Archive for the ‘Literature’ Category


Posted: November 22, 2017 in Education, Humanity, Literature

A whole year since my last post… I guess I wasn’t bothered by much in the way of education. However, a recent situation has come to light. I am currently in the middle of Orwell’s 1984 and I am trying to teach my students that our culture is not THAT far off from what Winston is experiencing. It’s scary. For example, we live in a society where we are constantly surveilled what with the rise of technology and every Tom, Dick, and Harry whipping out their phones to capture the slightest odd behaviour to post or send to their friends. Now, we are experiencing a hush culture (I came up with that myself) where if the opinion you’re sharing is even slightly uncomfortable or unpopular, you are quickly silenced. Winston Smith (protagonist in 1984) would be shaking his head.

Lindsay Shepherd, a TA at Wilfrid Laurier University (my Alma Mater) recently came under fire from Administration for sharing a clip from Jordan Peterson (Psychology Professor at the University of Toronto) when he appeared on the show ‘The Agenda’. Peterson has been outspoken about his refusal to use gender-neutral pronouns in reference to transgendered people. He claims that these gender-neutral terms only help to perpetuate the over-sensitivity of our culture. Shepherd showed this clip to her students to illustrate “the complexities of grammar…she was trying to demonstrate that the structure of language can impact the society in which its spoken in ways people might not anticipate. To illustrate her point, she said she mentioned that long-standing views on gender had likely been shaped by the gender-specific pronouns that are part of English’s fundamental grammatical structure.” (The Toronto Star, Nov. 21, 2017).

Shepherd was reprimanded by Nathan Rambukkana (Assistant Professor of Communication Studies at Laurier) and Adria Joel (Acting Manager of Gender Violence Prevention at Laurier). Rambukkana tells Shepherd that showing the clip to her students created a “toxic climate” and an “unsafe learning environment”. Joel accuses Shepherd of violating the Gendered and Sexual Violence Policy. When Shepherd asks how, Joel tells her that she has caused harm by belittling the identity of transgendered people. This meeting with Rambukkana and Joel was recorded secretly by Shepherd who immediately shared it. The President of WLU and Rambukkana have recently issued apologies to Shepherd, admitting that the sharing of the video, as well as her intent was of no harm to any peoples.

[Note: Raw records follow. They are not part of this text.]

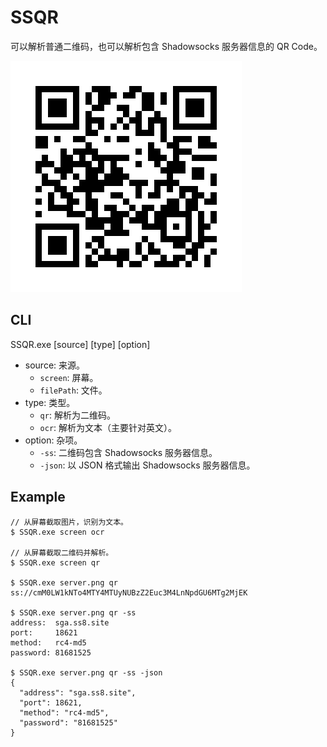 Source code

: # SSQR

可以解析普通二维码，也可以解析包含 Shadowsocks 服务器信息的 QR Code。

![](./assets/server.png)

## CLI

SSQR.exe [source] [type] [option]

* source: 来源。
    * `screen`: 屏幕。
    * `filePath`: 文件。
* type: 类型。
    * `qr`: 解析为二维码。
    * `ocr`: 解析为文本（主要针对英文）。
* option: 杂项。
    * `-ss`: 二维码包含 Shadowsocks 服务器信息。
    * `-json`: 以 JSON 格式输出 Shadowsocks 服务器信息。

## Example
```
// 从屏幕截取图片，识别为文本。
$ SSQR.exe screen ocr

// 从屏幕截取二维码并解析。
$ SSQR.exe screen qr

$ SSQR.exe server.png qr
ss://cmM0LW1kNTo4MTY4MTUyNUBzZ2Euc3M4LnNpdGU6MTg2MjEK

$ SSQR.exe server.png qr -ss
address:  sga.ss8.site
port:     18621
method:   rc4-md5
password: 81681525

$ SSQR.exe server.png qr -ss -json
{
  "address": "sga.ss8.site",
  "port": 18621,
  "method": "rc4-md5",
  "password": "81681525"
}
```
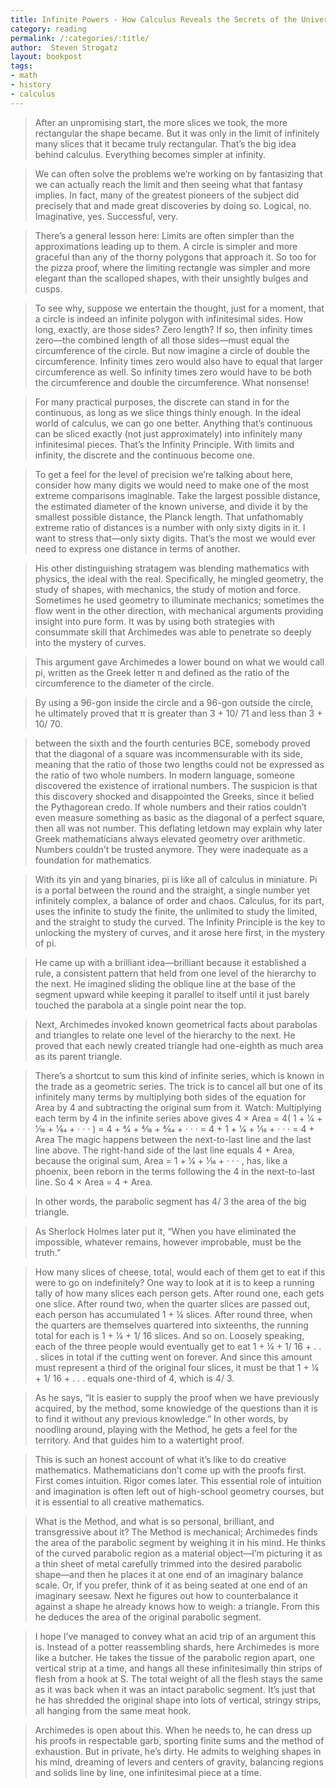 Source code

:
 ```yaml
---
title: Infinite Powers - How Calculus Reveals the Secrets of the Universe
category: reading
permalink: /:categories/:title/
author:  Steven Strogatz
layout: bookpost
tags:
- math
- history
- calculus
---
```


>  After an unpromising start, the more slices we took, the more rectangular the shape became. But it was only in the limit of infinitely many slices that it became truly rectangular. That’s the big idea behind calculus. Everything becomes simpler at infinity.

>  We can often solve the problems we’re working on by fantasizing that we can actually reach the limit and then seeing what that fantasy implies. In fact, many of the greatest pioneers of the subject did precisely that and made great discoveries by doing so. Logical, no. Imaginative, yes. Successful, very.

>  There’s a general lesson here: Limits are often simpler than the approximations leading up to them. A circle is simpler and more graceful than any of the thorny polygons that approach it. So too for the pizza proof, where the limiting rectangle was simpler and more elegant than the scalloped shapes, with their unsightly bulges and cusps.

>  To see why, suppose we entertain the thought, just for a moment, that a circle is indeed an infinite polygon with infinitesimal sides. How long, exactly, are those sides? Zero length? If so, then infinity times zero—the combined length of all those sides—must equal the circumference of the circle. But now imagine a circle of double the circumference. Infinity times zero would also have to equal that larger circumference as well. So infinity times zero would have to be both the circumference and double the circumference. What nonsense!

>  For many practical purposes, the discrete can stand in for the continuous, as long as we slice things thinly enough. In the ideal world of calculus, we can go one better. Anything that’s continuous can be sliced exactly (not just approximately) into infinitely many infinitesimal pieces. That’s the Infinity Principle. With limits and infinity, the discrete and the continuous become one.

>  To get a feel for the level of precision we’re talking about here, consider how many digits we would need to make one of the most extreme comparisons imaginable. Take the largest possible distance, the estimated diameter of the known universe, and divide it by the smallest possible distance, the Planck length. That unfathomably extreme ratio of distances is a number with only sixty digits in it. I want to stress that—only sixty digits. That’s the most we would ever need to express one distance in terms of another.

>  His other distinguishing stratagem was blending mathematics with physics, the ideal with the real. Specifically, he mingled geometry, the study of shapes, with mechanics, the study of motion and force. Sometimes he used geometry to illuminate mechanics; sometimes the flow went in the other direction, with mechanical arguments providing insight into pure form. It was by using both strategies with consummate skill that Archimedes was able to penetrate so deeply into the mystery of curves.

>  This argument gave Archimedes a lower bound on what we would call pi, written as the Greek letter π and defined as the ratio of the circumference to the diameter of the circle.

>  By using a 96-gon inside the circle and a 96-gon outside the circle, he ultimately proved that π is greater than 3 + 10/ 71 and less than 3 + 10/ 70.

>  between the sixth and the fourth centuries BCE, somebody proved that the diagonal of a square was incommensurable with its side, meaning that the ratio of those two lengths could not be expressed as the ratio of two whole numbers. In modern language, someone discovered the existence of irrational numbers. The suspicion is that this discovery shocked and disappointed the Greeks, since it belied the Pythagorean credo. If whole numbers and their ratios couldn’t even measure something as basic as the diagonal of a perfect square, then all was not number. This deflating letdown may explain why later Greek mathematicians always elevated geometry over arithmetic. Numbers couldn’t be trusted anymore. They were inadequate as a foundation for mathematics.

>  With its yin and yang binaries, pi is like all of calculus in miniature. Pi is a portal between the round and the straight, a single number yet infinitely complex, a balance of order and chaos. Calculus, for its part, uses the infinite to study the finite, the unlimited to study the limited, and the straight to study the curved. The Infinity Principle is the key to unlocking the mystery of curves, and it arose here first, in the mystery of pi.

>  He came up with a brilliant idea—brilliant because it established a rule, a consistent pattern that held from one level of the hierarchy to the next. He imagined sliding the oblique line at the base of the segment upward while keeping it parallel to itself until it just barely touched the parabola at a single point near the top.

>  Next, Archimedes invoked known geometrical facts about parabolas and triangles to relate one level of the hierarchy to the next. He proved that each newly created triangle had one-eighth as much area as its parent triangle.

>  There’s a shortcut to sum this kind of infinite series, which is known in the trade as a geometric series. The trick is to cancel all but one of its infinitely many terms by multiplying both sides of the equation for Area by 4 and subtracting the original sum from it. Watch: Multiplying each term by 4 in the infinite series above gives 4 × Area = 4( 1 + 1⁄4 + 1⁄16 + 1⁄64 + · · · ) = 4 + 4⁄4 + 4⁄16 + 4⁄64 + · · · = 4 + 1 + 1⁄4 + 1⁄16 + · · · = 4 + Area The magic happens between the next-to-last line and the last line above. The right-hand side of the last line equals 4 + Area, because the original sum, Area = 1 + 1⁄4 + 1⁄16 + · · · , has, like a phoenix, been reborn in the terms following the 4 in the next-to-last line. So 4 × Area = 4 + Area.

>  In other words, the parabolic segment has 4/ 3 the area of the big triangle.

>  As Sherlock Holmes later put it, “When you have eliminated the impossible, whatever remains, however improbable, must be the truth.”

>  How many slices of cheese, total, would each of them get to eat if this were to go on indefinitely? One way to look at it is to keep a running tally of how many slices each person gets. After round one, each gets one slice. After round two, when the quarter slices are passed out, each person has accumulated 1 + ¼ slices. After round three, when the quarters are themselves quartered into sixteenths, the running total for each is 1 + ¼ + 1/ 16 slices. And so on. Loosely speaking, each of the three people would eventually get to eat 1 + ¼ + 1/ 16 + . . . slices in total if the cutting went on forever. And since this amount must represent a third of the original four slices, it must be that 1 + ¼ + 1/ 16 + . . . equals one-third of 4, which is 4/ 3.

>  As he says, “It is easier to supply the proof when we have previously acquired, by the method, some knowledge of the questions than it is to find it without any previous knowledge.” In other words, by noodling around, playing with the Method, he gets a feel for the territory. And that guides him to a watertight proof.

>  This is such an honest account of what it’s like to do creative mathematics. Mathematicians don’t come up with the proofs first. First comes intuition. Rigor comes later. This essential role of intuition and imagination is often left out of high-school geometry courses, but it is essential to all creative mathematics.

>  What is the Method, and what is so personal, brilliant, and transgressive about it? The Method is mechanical; Archimedes finds the area of the parabolic segment by weighing it in his mind. He thinks of the curved parabolic region as a material object—I’m picturing it as a thin sheet of metal carefully trimmed into the desired parabolic shape—and then he places it at one end of an imaginary balance scale. Or, if you prefer, think of it as being seated at one end of an imaginary seesaw. Next he figures out how to counterbalance it against a shape he already knows how to weigh: a triangle. From this he deduces the area of the original parabolic segment.

>  I hope I’ve managed to convey what an acid trip of an argument this is. Instead of a potter reassembling shards, here Archimedes is more like a butcher. He takes the tissue of the parabolic region apart, one vertical strip at a time, and hangs all these infinitesimally thin strips of flesh from a hook at S. The total weight of all the flesh stays the same as it was back when it was an intact parabolic segment. It’s just that he has shredded the original shape into lots of vertical, stringy strips, all hanging from the same meat hook.

>  Archimedes is open about this. When he needs to, he can dress up his proofs in respectable garb, sporting finite sums and the method of exhaustion. But in private, he’s dirty. He admits to weighing shapes in his mind, dreaming of levers and centers of gravity, balancing regions and solids line by line, one infinitesimal piece at a time.

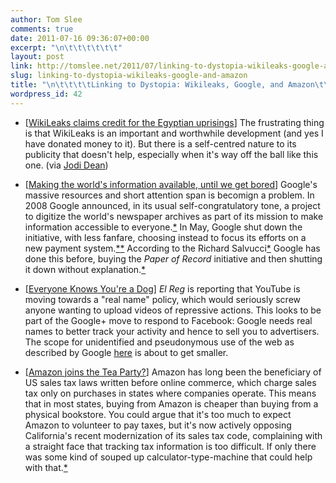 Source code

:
 ```yaml
---
author: Tom Slee
comments: true
date: 2011-07-16 09:36:07+00:00
excerpt: "\n\t\t\t\t\t\t"
layout: post
link: http://tomslee.net/2011/07/linking-to-dystopia-wikileaks-google-and-amazon.html
slug: linking-to-dystopia-wikileaks-google-and-amazon
title: "\n\t\t\t\tLinking to Dystopia: Wikileaks, Google, and Amazon\t\t"
wordpress_id: 42
---
```



				



  * [[WikiLeaks claims credit for the Egyptian uprisings](http://thenextweb.com/me/2011/07/10/why-egypt-wasnt-waiting-for-wikileaks-to-ignite-a-revolution/)] The frustrating thing is that WikiLeaks is an important and worthwhile development (and yes I have donated money to it). But there is a self-centred nature to its publicity that doesn't help, especially when it's way off the ball like this one. (via [Jodi Dean](http://jdeanicite.typepad.com/i_cite/2011/07/why-egypt-wasnt-waiting-for-wikileaks-to-ignite-a-revolution.html))


  * [[Making the world's information available, until we get bored](http://www.miller-mccune.com/media/how-google-disrespected-mexican-history-33540/)] Google's massive resources and short attention span is becomign a problem. In 2008 Google announced, in its usual self-congratulatory tone, a project to digitize the world's newspaper archives as part of its mission to make information accessible to everyone.[*](http://googleblog.blogspot.com/2008/09/bringing-history-online-one-newspaper.html) In May, Google shut down the initiative, with less fanfare, choosing instead to focus its efforts on a new payment system.[*](http://searchengineland.com/google-shuts-down-ambitious-newspaper-scanning-project-77970)[*](http://thephoenix.com/BLOGS/phlog/archive/2011/05/19/google-abandons-master-plan-to-archive-the-world-s-newspapers.aspx) According to the Richard Salvucci[*](http://www.miller-mccune.com/media/how-google-disrespected-mexican-history-33540/) Google has done this before, buying the _Paper of Record_ initiative and then shutting it down without explanation.[*](https://paperofrecord.hypernet.ca/default.asp)


  * [[Everyone Knows You're a Dog](http://www.theregister.co.uk/2011/07/14/google_profiles_youtube_verification_id/)] _El Reg_ is reporting that YouTube is moving towards a "real name" policy, which would seriously screw anyone wanting to upload videos of repressive actions. This looks to be part of the Google+ move to respond to Facebook: Google needs real names to better track your activity and hence to sell you to advertisers. The scope for unidentified and pseudonymous use of the web as described by Google [here](http://googlepublicpolicy.blogspot.com/2011/02/freedom-to-be-who-you-want-to-be.html) is about to get smaller.


  * [[Amazon joins the Tea Party?](http://www.slate.com/id/2299051/pagenum/all)] Amazon has long been the beneficiary of US sales tax laws written before online commerce, which charge sales tax only on purchases in states where companies operate. This means that in most states, buying from Amazon is cheaper than buying from a physical bookstore. You could argue that it's too much to expect Amazon to volunteer to pay taxes, but it's now actively opposing California's recent modernization of its sales tax code, complaining with a straight face that tracking tax information is too difficult. If only there was some kind of souped up calculator-type-machine that could help with that.[*](http://www.nytimes.com/2011/07/12/technology/amazon-backs-end-to-online-sales-tax-in-california.html)


		
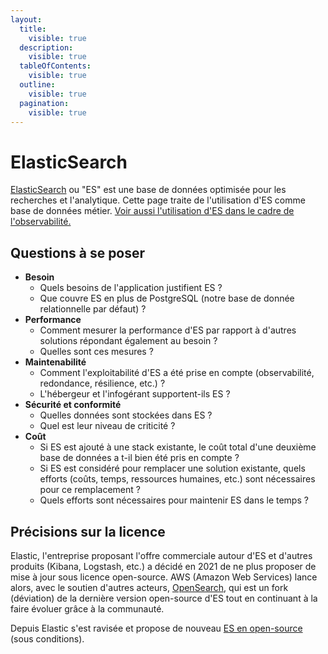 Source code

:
 ```yaml
---
layout:
  title:
    visible: true
  description:
    visible: true
  tableOfContents:
    visible: true
  outline:
    visible: true
  pagination:
    visible: true
---
```


# ElasticSearch

[ElasticSearch](https://www.elastic.co/fr/elasticsearch) ou "ES" est une base de données optimisée pour les recherches et l'analytique.
Cette page traite de l'utilisation d'ES comme base de données métier.
[Voir aussi l'utilisation d'ES dans le cadre de l'observabilité.](/securiser-et-surveiller/observabilite.md)

## Questions à se poser

* **Besoin**
  * Quels besoins de l'application justifient ES ?
  * Que couvre ES en plus de PostgreSQL (notre base de donnée relationnelle par défaut) ?
* **Performance**
  * Comment mesurer la performance d'ES par rapport à d'autres solutions répondant également au besoin ?
  * Quelles sont ces mesures ?
* **Maintenabilité**
  * Comment l'exploitabilité d'ES a été prise en compte (observabilité, redondance, résilience, etc.) ?
  * L'hébergeur et l'infogérant supportent-ils ES ?
* **Sécurité et conformité**
  * Quelles données sont stockées dans ES ?
  * Quel est leur niveau de criticité ?
* **Coût**
  * Si ES est ajouté à une stack existante, le coût total d'une deuxième base de données a t-il bien été pris en compte ?
  * Si ES est considéré pour remplacer une solution existante, quels efforts (coûts, temps, ressources humaines, etc.) sont nécessaires pour ce remplacement ?
  * Quels efforts sont nécessaires pour maintenir ES dans le temps ?

## Précisions sur la licence

Elastic, l'entreprise proposant l'offre commerciale autour d'ES et d'autres produits (Kibana, Logstash, etc.) a décidé en 2021 de ne plus proposer de mise à jour sous licence open-source. AWS (Amazon Web Services) lance alors, avec le soutien d'autres acteurs, [OpenSearch](https://aws.amazon.com/what-is/opensearch/), qui est un fork (déviation) de la dernière version open-source d'ES tout en continuant à la faire évoluer grâce à la communauté.

Depuis Elastic s'est ravisée et propose de nouveau [ES en open-source](https://www.elastic.co/blog/elasticsearch-is-open-source-again) (sous conditions).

My worry is the impact of this hush culture on our young adults and future leaders. Shepherd’s situation is similar to Winston’s experience in 1984 because of his inability to speak openly without getting in serious trouble (and possibly killed). This stifling of freedom of speech (which is much different than hate speech) is an on-going trend across Universities. For example, last August (2017), the same Jordan Peterson (as well as Gad Saad and Oren Amitay – behavioural scientist and psychologist, respectively) was to appear on a panel discussion at Ryerson University and this panel was effectively cancelled. Not only was the nature of their talk a concern, but also the possible outcry from protestors. It was simply easier to cancel the event.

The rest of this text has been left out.